:: TASK INPUTS

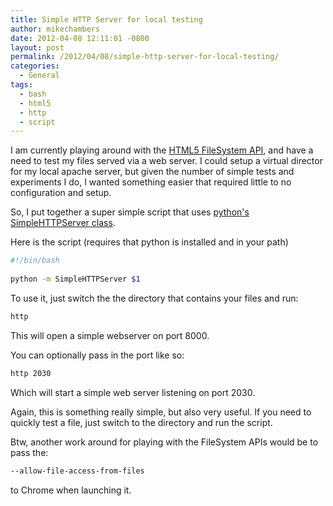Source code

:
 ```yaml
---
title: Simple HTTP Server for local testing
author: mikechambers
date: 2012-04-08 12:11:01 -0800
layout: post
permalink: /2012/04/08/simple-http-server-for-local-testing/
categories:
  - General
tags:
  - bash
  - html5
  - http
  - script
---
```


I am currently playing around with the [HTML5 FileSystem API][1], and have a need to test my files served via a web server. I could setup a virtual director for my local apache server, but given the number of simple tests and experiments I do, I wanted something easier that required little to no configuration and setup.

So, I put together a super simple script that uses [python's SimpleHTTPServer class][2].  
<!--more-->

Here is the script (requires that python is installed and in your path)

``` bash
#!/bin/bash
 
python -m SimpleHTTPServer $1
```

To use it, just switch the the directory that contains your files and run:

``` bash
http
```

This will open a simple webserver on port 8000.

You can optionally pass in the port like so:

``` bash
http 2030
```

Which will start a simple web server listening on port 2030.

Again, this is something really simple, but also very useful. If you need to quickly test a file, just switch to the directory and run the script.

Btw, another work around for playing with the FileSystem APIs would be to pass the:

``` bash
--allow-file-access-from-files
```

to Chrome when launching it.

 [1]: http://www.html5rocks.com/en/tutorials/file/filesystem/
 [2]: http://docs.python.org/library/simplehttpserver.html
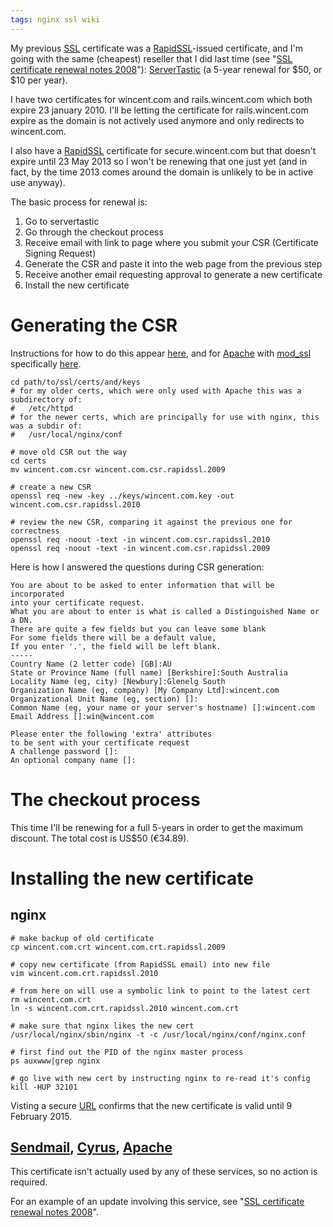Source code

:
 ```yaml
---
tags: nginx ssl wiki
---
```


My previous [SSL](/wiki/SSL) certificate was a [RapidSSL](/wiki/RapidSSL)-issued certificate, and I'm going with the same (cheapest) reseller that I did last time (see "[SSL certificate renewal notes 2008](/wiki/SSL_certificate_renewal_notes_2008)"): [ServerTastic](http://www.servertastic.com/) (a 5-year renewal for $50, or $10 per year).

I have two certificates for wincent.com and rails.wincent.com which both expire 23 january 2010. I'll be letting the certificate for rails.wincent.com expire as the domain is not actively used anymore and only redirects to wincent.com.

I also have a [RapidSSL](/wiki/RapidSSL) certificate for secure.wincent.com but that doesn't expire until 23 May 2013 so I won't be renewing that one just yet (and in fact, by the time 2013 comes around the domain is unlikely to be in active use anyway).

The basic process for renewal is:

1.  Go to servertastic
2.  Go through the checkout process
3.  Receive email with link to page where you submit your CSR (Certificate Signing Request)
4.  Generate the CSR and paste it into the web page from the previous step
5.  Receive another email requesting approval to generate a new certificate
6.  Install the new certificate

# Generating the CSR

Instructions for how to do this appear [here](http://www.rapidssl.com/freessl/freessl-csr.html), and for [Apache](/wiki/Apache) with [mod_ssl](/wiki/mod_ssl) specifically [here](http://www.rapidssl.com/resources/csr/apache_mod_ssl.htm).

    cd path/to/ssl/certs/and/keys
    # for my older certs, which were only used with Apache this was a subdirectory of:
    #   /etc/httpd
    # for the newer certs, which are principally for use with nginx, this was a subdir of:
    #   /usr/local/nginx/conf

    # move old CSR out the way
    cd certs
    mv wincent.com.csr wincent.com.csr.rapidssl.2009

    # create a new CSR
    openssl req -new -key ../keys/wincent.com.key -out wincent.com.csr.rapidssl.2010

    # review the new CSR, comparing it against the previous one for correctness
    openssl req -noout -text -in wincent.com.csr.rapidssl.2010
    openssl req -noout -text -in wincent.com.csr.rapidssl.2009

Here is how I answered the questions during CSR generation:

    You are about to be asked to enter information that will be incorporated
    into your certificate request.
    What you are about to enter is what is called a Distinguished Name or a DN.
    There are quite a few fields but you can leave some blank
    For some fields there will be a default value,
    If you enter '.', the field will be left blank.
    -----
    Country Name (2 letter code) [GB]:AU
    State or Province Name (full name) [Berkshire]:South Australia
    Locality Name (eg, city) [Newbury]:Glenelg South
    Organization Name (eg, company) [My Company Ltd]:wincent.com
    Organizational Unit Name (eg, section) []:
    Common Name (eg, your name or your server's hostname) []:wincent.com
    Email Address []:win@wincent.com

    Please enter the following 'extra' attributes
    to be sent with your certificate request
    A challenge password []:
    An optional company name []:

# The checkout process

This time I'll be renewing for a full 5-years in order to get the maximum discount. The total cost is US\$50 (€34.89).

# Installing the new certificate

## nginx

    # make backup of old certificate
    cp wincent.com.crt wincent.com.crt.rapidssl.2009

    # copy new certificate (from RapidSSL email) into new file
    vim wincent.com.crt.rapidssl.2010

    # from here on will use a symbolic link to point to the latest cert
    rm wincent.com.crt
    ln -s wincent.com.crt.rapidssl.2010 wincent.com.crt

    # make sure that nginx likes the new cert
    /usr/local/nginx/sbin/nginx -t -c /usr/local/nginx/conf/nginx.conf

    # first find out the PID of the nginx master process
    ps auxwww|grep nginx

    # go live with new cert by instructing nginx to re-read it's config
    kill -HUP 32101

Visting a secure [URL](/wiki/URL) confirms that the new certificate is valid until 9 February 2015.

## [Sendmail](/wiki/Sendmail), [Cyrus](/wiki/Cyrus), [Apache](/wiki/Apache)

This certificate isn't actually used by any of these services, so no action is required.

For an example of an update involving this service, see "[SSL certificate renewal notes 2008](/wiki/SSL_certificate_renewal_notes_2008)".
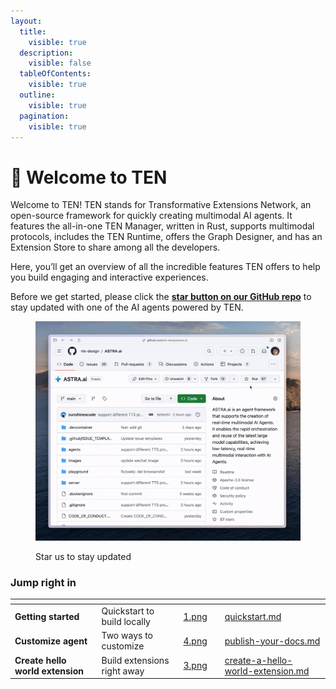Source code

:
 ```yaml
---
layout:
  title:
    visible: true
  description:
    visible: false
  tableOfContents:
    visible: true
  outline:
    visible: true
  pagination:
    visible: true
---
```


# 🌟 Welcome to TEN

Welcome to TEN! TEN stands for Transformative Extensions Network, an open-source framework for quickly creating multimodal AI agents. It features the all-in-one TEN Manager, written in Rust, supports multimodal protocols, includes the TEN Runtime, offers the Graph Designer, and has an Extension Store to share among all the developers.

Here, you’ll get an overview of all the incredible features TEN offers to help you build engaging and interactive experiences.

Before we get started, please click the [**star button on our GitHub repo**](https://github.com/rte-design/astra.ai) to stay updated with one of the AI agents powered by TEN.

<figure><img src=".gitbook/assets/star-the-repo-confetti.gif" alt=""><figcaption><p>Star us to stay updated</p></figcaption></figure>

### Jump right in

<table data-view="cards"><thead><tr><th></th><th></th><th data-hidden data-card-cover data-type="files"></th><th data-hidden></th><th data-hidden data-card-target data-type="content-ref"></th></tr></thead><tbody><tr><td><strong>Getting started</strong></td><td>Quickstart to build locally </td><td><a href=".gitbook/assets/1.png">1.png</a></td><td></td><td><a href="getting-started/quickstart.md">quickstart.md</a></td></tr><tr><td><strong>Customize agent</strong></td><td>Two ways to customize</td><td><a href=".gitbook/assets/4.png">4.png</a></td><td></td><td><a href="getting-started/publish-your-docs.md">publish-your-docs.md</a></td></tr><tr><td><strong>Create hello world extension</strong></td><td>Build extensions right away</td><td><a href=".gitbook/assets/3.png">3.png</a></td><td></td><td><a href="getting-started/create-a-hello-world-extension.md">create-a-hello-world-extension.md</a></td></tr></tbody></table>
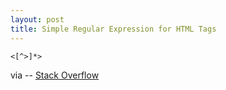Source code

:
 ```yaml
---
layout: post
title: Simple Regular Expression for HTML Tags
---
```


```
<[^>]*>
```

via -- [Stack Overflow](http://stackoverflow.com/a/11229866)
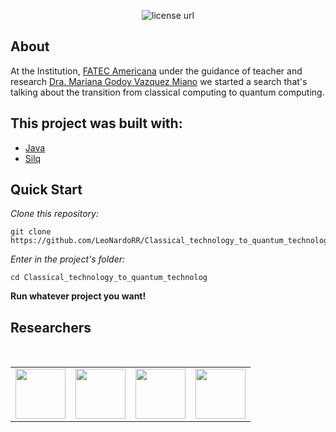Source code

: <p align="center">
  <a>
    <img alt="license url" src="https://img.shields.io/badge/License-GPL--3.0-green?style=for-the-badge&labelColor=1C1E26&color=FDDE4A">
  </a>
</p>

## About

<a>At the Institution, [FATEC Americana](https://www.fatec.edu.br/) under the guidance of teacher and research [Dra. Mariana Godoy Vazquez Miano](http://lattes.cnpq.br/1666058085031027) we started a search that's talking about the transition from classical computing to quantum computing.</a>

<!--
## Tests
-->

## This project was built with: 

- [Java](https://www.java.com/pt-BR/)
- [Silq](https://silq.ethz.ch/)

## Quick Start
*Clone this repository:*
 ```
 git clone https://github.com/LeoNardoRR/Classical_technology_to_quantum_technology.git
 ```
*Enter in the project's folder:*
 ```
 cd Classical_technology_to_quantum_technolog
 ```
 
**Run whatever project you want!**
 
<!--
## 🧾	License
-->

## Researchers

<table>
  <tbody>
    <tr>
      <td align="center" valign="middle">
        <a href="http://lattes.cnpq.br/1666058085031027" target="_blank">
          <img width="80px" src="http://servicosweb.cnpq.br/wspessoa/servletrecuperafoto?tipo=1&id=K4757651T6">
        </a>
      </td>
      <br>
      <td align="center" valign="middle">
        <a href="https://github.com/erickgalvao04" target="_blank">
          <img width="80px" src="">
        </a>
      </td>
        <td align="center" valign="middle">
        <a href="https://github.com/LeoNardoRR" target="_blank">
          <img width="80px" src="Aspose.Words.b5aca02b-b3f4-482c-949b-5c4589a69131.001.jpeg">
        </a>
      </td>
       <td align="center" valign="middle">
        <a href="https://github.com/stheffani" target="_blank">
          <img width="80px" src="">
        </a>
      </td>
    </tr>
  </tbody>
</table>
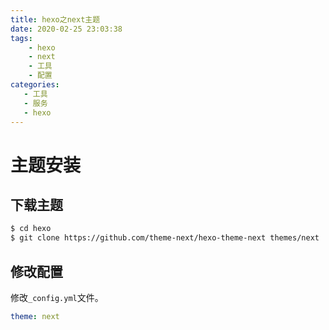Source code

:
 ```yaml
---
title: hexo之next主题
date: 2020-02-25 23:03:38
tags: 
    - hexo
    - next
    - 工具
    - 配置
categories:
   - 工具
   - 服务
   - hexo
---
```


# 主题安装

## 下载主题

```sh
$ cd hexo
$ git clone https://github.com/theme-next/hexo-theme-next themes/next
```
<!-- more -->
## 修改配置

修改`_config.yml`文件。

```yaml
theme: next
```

::::

Copy only the lines in the listing that contain "project".

* [EXERCISE SOLUTION]
## This project was built with: 
*Enter in the project's folder:*
**Run whatever project you want!**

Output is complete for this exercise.